Our study extended existing knowledge and produced more reliable causal findings in the following ways. First, for the first time, we specifically studied the effect of ibuprofen, the type of drug under the spotlight among the NSAID class, compared with other similar analgesics on COVID-19-related outcomes. It is of special importance for clinicians and patients to balance the risks associated with ibuprofen over its alternative medications because of the very large consumption of this drug in primary care and over-the-counter settings. Second, previous studies that used general practitioners’ prescription records as the source of drug exposure were likely subject to considerable medication non-compliance. Instead, we based our analyses on claim data, and, therefore, the concern of non-compliance between the drug prescription and drug dispensation can be vastly dismissed. Third, COVID-19 is a novel infectious disease, and current knowledge of its risk factors is relatively limited. The conventional approach of pre-specifying potential confounders based on clinical experience might be insufficient and defective, especially during the pandemic’s lockdown periods when doctors’ routine drug prescribing practices have been seriously disrupted. Even though we applied a large-scale propensity score approach to balance thousands of baseline covariates that maximally rules out the confounding, evidence from NCOs existed for residual confounding in our study, highlighting the importance of empirically calibrating estimates in observational healthcare database studies.

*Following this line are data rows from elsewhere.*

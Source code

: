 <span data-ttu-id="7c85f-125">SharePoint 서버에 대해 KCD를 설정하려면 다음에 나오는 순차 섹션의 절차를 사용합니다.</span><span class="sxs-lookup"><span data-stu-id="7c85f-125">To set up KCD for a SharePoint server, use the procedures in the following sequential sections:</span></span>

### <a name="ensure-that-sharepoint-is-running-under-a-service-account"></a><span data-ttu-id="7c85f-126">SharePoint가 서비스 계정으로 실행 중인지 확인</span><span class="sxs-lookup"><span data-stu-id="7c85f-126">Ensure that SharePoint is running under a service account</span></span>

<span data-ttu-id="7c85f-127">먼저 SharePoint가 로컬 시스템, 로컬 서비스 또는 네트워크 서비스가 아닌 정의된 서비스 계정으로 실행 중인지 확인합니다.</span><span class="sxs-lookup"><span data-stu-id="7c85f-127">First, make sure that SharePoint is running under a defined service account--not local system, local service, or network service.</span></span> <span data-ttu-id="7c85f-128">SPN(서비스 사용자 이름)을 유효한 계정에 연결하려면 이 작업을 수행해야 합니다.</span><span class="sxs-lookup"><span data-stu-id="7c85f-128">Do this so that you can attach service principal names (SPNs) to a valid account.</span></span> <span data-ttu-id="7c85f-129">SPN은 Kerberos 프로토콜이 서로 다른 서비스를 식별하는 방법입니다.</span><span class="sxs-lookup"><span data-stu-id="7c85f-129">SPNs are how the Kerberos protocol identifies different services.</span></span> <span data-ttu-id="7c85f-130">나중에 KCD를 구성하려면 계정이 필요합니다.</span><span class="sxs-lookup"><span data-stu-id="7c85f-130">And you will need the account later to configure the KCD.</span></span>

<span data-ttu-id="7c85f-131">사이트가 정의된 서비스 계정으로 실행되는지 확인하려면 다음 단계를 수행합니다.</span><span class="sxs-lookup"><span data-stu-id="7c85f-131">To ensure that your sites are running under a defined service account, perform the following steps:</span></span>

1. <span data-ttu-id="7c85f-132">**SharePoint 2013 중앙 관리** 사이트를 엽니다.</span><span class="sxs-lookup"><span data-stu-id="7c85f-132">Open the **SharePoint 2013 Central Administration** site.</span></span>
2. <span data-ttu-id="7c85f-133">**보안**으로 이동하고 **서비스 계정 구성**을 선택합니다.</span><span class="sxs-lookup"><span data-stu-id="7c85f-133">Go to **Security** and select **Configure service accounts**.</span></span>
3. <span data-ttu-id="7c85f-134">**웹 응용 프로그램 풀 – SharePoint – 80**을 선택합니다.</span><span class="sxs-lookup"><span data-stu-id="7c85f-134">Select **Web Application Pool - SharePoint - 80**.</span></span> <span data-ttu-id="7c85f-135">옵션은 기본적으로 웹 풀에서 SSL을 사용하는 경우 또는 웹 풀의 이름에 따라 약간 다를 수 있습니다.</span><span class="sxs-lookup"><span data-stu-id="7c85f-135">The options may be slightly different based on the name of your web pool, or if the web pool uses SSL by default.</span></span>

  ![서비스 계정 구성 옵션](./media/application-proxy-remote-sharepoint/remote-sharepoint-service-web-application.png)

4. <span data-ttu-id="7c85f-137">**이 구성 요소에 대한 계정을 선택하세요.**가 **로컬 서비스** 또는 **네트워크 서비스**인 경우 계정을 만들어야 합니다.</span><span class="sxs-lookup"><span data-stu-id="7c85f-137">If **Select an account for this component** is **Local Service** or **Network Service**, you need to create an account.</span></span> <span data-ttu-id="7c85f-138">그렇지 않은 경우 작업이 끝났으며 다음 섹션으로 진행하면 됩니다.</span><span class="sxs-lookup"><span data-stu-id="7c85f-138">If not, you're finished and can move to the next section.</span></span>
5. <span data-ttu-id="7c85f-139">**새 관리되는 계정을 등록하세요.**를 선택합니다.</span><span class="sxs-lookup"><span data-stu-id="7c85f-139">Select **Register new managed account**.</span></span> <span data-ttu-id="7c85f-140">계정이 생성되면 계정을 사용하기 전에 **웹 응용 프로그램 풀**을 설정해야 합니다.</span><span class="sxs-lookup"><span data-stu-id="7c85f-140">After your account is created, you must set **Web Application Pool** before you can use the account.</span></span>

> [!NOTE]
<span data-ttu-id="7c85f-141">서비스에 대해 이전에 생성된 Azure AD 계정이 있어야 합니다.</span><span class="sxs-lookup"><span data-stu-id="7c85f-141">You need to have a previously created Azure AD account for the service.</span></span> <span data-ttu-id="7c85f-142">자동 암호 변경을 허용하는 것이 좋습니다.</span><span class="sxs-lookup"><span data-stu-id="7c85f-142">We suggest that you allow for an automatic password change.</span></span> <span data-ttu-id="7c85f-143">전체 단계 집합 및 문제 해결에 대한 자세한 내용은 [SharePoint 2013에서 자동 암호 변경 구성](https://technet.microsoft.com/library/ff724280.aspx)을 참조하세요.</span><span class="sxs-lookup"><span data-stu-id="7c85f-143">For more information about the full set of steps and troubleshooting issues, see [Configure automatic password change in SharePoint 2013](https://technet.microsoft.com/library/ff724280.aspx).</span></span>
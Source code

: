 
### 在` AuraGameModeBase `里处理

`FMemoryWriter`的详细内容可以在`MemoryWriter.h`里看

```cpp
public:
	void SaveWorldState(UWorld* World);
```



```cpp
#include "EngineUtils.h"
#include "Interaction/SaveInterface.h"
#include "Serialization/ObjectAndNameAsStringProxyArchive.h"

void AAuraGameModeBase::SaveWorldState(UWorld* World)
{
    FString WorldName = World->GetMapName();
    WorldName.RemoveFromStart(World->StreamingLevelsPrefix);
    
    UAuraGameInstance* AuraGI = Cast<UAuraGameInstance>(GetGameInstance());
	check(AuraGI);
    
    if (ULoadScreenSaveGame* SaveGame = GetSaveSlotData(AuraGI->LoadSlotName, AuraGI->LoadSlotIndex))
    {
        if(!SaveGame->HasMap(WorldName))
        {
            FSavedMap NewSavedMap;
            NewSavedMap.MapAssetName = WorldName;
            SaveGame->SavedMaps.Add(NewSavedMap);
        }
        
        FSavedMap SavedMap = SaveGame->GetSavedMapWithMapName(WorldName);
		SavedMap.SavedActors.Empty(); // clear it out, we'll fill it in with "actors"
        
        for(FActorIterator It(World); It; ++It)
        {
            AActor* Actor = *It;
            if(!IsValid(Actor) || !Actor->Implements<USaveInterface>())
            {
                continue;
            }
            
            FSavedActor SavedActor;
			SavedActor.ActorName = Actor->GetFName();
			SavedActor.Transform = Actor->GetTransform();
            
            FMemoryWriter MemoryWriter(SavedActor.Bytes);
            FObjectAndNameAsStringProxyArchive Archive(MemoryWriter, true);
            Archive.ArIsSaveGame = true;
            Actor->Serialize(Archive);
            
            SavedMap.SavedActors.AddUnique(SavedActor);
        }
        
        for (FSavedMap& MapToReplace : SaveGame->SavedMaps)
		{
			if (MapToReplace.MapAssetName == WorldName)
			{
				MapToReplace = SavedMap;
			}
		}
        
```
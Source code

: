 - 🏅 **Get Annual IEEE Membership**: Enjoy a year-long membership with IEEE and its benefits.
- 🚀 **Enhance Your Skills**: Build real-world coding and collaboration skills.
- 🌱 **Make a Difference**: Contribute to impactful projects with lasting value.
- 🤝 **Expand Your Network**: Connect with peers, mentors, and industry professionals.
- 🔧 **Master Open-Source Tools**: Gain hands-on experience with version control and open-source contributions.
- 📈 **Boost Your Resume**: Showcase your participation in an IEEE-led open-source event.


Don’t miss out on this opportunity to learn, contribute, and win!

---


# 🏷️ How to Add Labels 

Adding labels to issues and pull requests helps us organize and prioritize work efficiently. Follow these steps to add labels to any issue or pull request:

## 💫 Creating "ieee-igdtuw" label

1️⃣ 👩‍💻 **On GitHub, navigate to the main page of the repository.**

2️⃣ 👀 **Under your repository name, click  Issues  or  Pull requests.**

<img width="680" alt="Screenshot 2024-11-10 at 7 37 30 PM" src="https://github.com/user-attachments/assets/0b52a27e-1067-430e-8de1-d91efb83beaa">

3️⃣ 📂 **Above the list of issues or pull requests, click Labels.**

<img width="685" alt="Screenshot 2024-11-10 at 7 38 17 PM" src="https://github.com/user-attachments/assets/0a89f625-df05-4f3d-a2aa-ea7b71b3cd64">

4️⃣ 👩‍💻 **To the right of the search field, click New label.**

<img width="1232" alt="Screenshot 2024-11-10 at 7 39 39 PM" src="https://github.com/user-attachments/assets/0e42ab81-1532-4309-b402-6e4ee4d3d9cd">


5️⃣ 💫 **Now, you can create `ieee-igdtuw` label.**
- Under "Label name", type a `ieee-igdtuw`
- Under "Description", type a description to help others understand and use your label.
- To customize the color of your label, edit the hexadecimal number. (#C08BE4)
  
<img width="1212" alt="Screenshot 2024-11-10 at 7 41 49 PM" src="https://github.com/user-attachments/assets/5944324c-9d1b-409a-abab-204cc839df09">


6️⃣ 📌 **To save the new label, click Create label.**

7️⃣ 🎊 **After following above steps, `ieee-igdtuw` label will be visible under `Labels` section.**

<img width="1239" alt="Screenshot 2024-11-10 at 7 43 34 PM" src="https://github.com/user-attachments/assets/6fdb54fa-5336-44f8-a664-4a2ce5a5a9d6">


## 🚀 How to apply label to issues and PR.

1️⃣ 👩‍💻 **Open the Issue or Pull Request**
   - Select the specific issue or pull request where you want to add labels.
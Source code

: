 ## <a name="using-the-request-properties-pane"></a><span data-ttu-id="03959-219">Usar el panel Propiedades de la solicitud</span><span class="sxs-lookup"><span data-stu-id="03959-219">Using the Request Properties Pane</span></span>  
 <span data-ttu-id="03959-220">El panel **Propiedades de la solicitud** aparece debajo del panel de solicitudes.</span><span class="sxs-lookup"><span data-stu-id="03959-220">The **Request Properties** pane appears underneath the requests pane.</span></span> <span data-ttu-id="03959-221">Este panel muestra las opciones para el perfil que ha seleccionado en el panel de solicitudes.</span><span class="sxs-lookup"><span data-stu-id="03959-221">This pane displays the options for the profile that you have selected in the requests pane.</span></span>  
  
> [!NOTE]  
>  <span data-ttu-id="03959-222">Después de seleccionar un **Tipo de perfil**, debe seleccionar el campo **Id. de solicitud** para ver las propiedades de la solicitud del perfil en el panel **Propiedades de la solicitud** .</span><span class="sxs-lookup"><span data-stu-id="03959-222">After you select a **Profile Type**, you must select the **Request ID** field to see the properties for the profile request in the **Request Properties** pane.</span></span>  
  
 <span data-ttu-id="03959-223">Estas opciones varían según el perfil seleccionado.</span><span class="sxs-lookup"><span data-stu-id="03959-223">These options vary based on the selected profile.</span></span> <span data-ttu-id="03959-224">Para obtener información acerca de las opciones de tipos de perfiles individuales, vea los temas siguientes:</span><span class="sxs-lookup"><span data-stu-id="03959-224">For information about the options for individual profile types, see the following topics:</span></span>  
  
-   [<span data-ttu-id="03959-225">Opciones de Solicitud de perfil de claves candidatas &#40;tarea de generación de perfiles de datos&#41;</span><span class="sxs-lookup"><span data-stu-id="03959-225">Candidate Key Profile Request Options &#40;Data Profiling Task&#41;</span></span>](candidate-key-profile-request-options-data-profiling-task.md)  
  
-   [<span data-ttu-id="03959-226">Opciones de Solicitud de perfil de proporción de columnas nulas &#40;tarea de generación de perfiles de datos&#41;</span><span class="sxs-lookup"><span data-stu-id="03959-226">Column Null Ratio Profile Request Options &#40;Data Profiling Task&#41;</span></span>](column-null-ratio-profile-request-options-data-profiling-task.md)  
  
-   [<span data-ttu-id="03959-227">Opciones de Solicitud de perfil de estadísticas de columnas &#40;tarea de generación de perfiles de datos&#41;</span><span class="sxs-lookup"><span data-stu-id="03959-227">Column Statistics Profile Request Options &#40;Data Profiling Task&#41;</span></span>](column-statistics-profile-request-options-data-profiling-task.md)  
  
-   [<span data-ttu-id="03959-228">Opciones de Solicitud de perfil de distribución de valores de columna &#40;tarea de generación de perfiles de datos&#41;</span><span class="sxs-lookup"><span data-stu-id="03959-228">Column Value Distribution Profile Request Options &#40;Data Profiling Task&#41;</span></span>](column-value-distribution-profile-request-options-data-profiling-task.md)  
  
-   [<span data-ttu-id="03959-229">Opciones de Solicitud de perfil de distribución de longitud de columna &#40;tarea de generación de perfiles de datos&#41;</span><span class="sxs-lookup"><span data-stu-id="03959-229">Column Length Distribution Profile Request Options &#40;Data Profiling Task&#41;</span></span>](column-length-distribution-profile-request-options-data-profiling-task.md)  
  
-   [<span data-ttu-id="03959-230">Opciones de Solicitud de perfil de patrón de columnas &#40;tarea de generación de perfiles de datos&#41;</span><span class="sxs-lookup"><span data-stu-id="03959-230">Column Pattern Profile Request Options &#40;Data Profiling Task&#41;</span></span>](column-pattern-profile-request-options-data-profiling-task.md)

However, several limitations warrant attention in our study. First, ibuprofen, other ns-NSAIDs and paracetamol were commonly used through the over-the-counter self-medication [28], which inevitably misclassified groups of exposures and controls by only using those claim based data. Although the extect to which the misclassification could be similar in terms of ascertaning target or comparator drugs, it would likely distort associations toward the null. Second, owing to the limited availability of testing resources at the earlier pandemic stage and the fact that many infected patients are asymptomatic, under-diagnosis of people with COVID-19 infection was possible. To address this limitation inherent in identifying asymptomatic COVID-19 cases, we defined a hospital admission-based COVID-19 outcome because the claims data can capture most COVID-19 hospitalisation cases. Additionally, as the COVID-19 test capacity had been gradually improved in the US community, the underestimation of COVID-19 should be primarily mitigated in the second observational window up to 31 October, 2020. Third, when a data-driven model was applied in the context of the prevalent-user design, there was always a potential risk of inclusion of mediators in the covariate adjustment. In this specific case, all study analgesic medications were commonly prescribed for symptom relief, the pathology of underlying diseases that causes painful conditions was unlikely to be modified by these drugs. Therefore, the likelihood of over-adjustment seemed minimal. Fourth, indication bias could not be ruled out, even though the target and comparison drugs had a significant degree of overlap for their indications. Fifth, we cannot differentiate short-term or long-term users as information on indications is not readily available. By restricting to patients with OA or back pain, we expected most participants to be regular users of NSAIDs. Sixth, a proportion of people initiating any study drugs to relieve COVID-19 symptoms might be falsely included. However, this is unlikely to occur during the first enrolment window before the pandemic, showing consistent results. In summary, our findings reassured that using ibuprofen in the community, compared to other ns-NSAIDs, COX-2i or paracetamol, was not associated with an increased risk of susceptibility and severity of COVID-19.